Well, ok, I guess these fancy installers must have gotten better with
that.  The usual disease I've seen is some installer wants to change
100 registry entries and something goes wrong halfway through, so only
50 of them get changed and the registry is then hopelessly
inconsistent.  It's not like a real database with atomic commits and
rollback.  The system still runs with the corrupt registry, but it
sort of degrades and crumbles and eventually you have to reinstall the
OS from scratch.  I remember a common syndrome with Windows 95 was the
MSIE browser scroll bar grew to about 3x its usual width.  Your system
was then within a few hours of becoming completely wedged.

> Are you sure that this had to do with registry modifications?
> Take a Linux box, remove the contents of /etc, and then reboot.
> What happens???
> You're not stupid, are you? 
> You wouldn't do that on Linux, so why should you spoil the registry?

Well, it's uncommon for any Linux user app to go messing around with
system files, especially dozens of them haphazardly.  Usually the app
puts its config info in its own file.  

> > and then I can put together a distutils setup.py thingie 
> > which they'd run separately.  
> You're familiar with that? If so, yes, that's feasible.

I haven't done it before, but the docs look reasonable, so I'm
assuming I can figure it out.

> But don't ask the user to launch setup.py.
> If there's a GUI anyhow, why not launch it from there.

Hmm, how would the GUI get started?  I don't like the idea of making
the user type "python setup.py install" from a dos prompt but just
double clicking on a setup.py (or install.py) icon doesn't seem too bad.

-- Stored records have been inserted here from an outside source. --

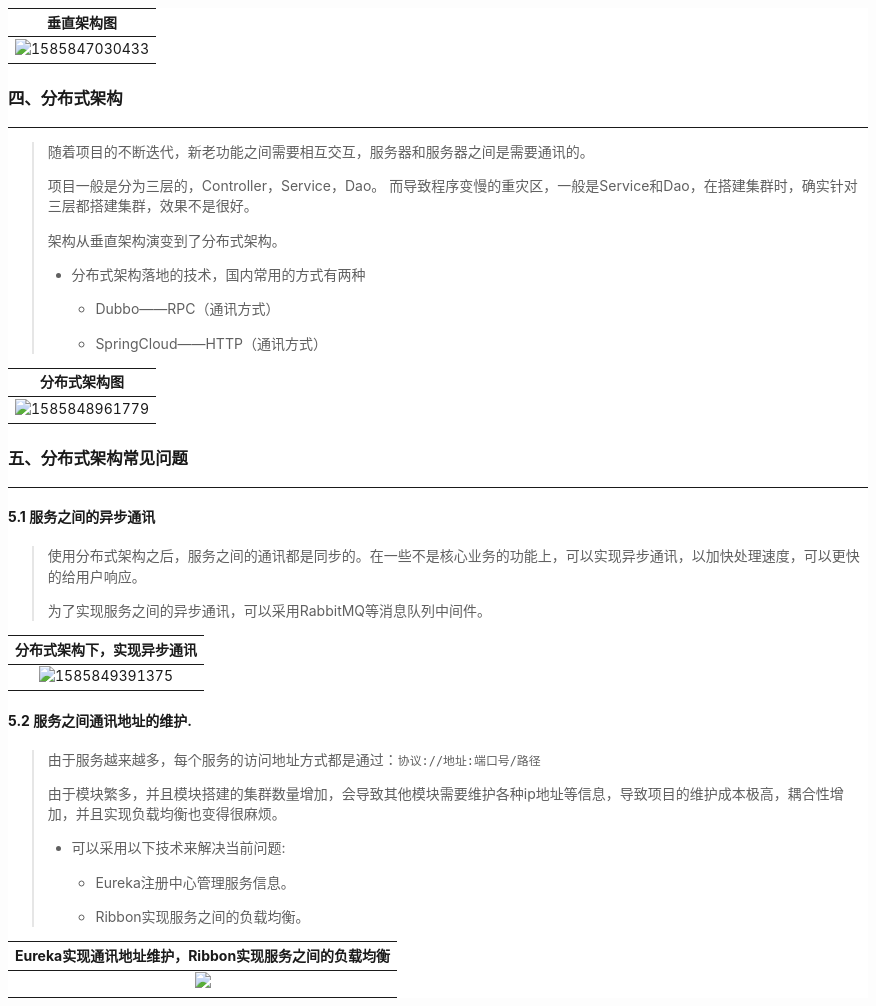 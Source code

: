 |                          垂直架构图                          |
| :----------------------------------------------------------: |
| ![1585847030433](https://gitee.com/Ziphtracks/Figurebed/raw/master/img/2/20200821193252.png) |



### 四、分布式架构

---

> 随着项目的不断迭代，新老功能之间需要相互交互，服务器和服务器之间是需要通讯的。
>
> 项目一般是分为三层的，Controller，Service，Dao。 而导致程序变慢的重灾区，一般是Service和Dao，在搭建集群时，确实针对三层都搭建集群，效果不是很好。
>
> 架构从垂直架构演变到了分布式架构。
>
> - 分布式架构落地的技术，国内常用的方式有两种
>    - Dubbo——RPC（通讯方式）
>
>    - SpringCloud——HTTP（通讯方式）

|                         分布式架构图                         |
| :----------------------------------------------------------: |
| ![1585848961779](https://gitee.com/Ziphtracks/Figurebed/raw/master/img/2/20200821193253.png) |



### 五、分布式架构常见问题

----

#### 5.1 服务之间的异步通讯

> 使用分布式架构之后，服务之间的通讯都是同步的。在一些不是核心业务的功能上，可以实现异步通讯，以加快处理速度，可以更快的给用户响应。
>
> 为了实现服务之间的异步通讯，可以采用RabbitMQ等消息队列中间件。

|                  分布式架构下，实现异步通讯                  |
| :----------------------------------------------------------: |
| ![1585849391375](https://gitee.com/Ziphtracks/Figurebed/raw/master/img/2/20200821193254.png) |



#### 5.2 服务之间通讯地址的维护.

> 由于服务越来越多，每个服务的访问地址方式都是通过：`协议://地址:端口号/路径`
>
> 由于模块繁多，并且模块搭建的集群数量增加，会导致其他模块需要维护各种ip地址等信息，导致项目的维护成本极高，耦合性增加，并且实现负载均衡也变得很麻烦。
>
> - 可以采用以下技术来解决当前问题:
>    - Eureka注册中心管理服务信息。
>
>    - Ribbon实现服务之间的负载均衡。

|     Eureka实现通讯地址维护，Ribbon实现服务之间的负载均衡     |
| :----------------------------------------------------------: |
| ![](https://gitee.com/Ziphtracks/Figurebed/raw/master/img/2/20200821193445.png) |
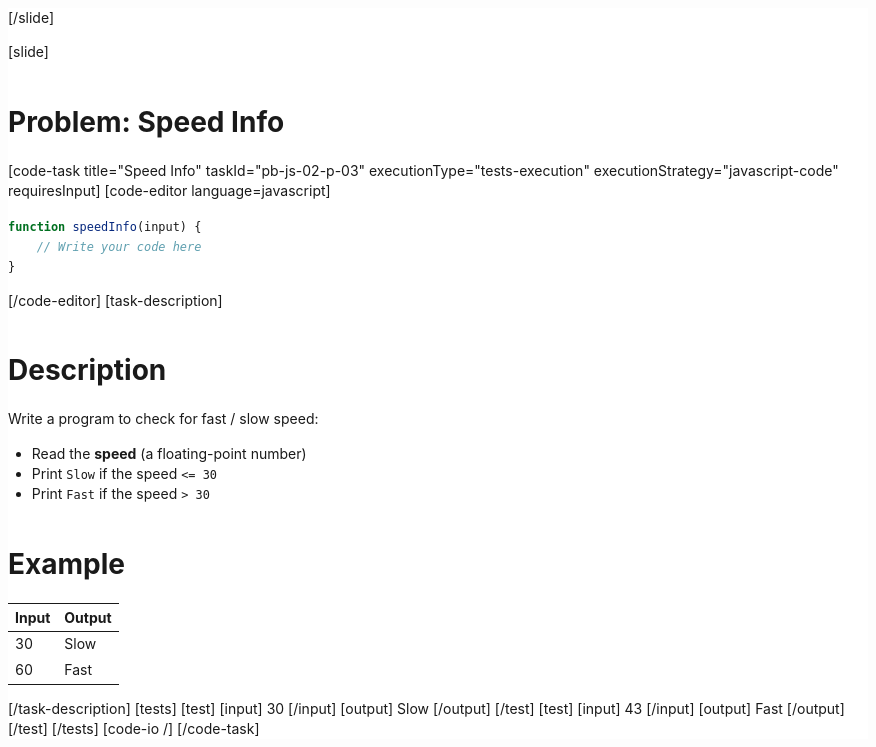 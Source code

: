[/slide]

[slide]
# Problem: Speed Info
[code-task title="Speed Info" taskId="pb-js-02-p-03" executionType="tests-execution" executionStrategy="javascript-code" requiresInput]
[code-editor language=javascript]
```js
function speedInfo(input) {
    // Write your code here
}
```
[/code-editor]
[task-description]
# Description
Write a program to check for fast / slow speed: 

  * Read the **speed** (a floating-point number)
  * Print `Slow` if the speed `<= 30`
  * Print `Fast` if the speed `> 30`

  # Example

| **Input** | **Output** |
| --- | --- |
| 30 | Slow |
| 60 | Fast |

[/task-description]
[tests]
[test]
[input]
30
[/input]
[output]
Slow
[/output]
[/test]
[test]
[input]
43
[/input]
[output]
Fast
[/output]
[/test]
[/tests]
[code-io /]
[/code-task]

> What about this, since you have VisualC++ around:
> 
> Write a simple C++ app, which launches the Python installer, then launches a
> Python script which does all the other stuff?
> Call it Setup.exe, place it on the top level of your CD, and there you
> are...

Hmmm, is that easy to do?  Just fork a process, wait for it, and fork
another one?  Maybe that's the simplest idea of all.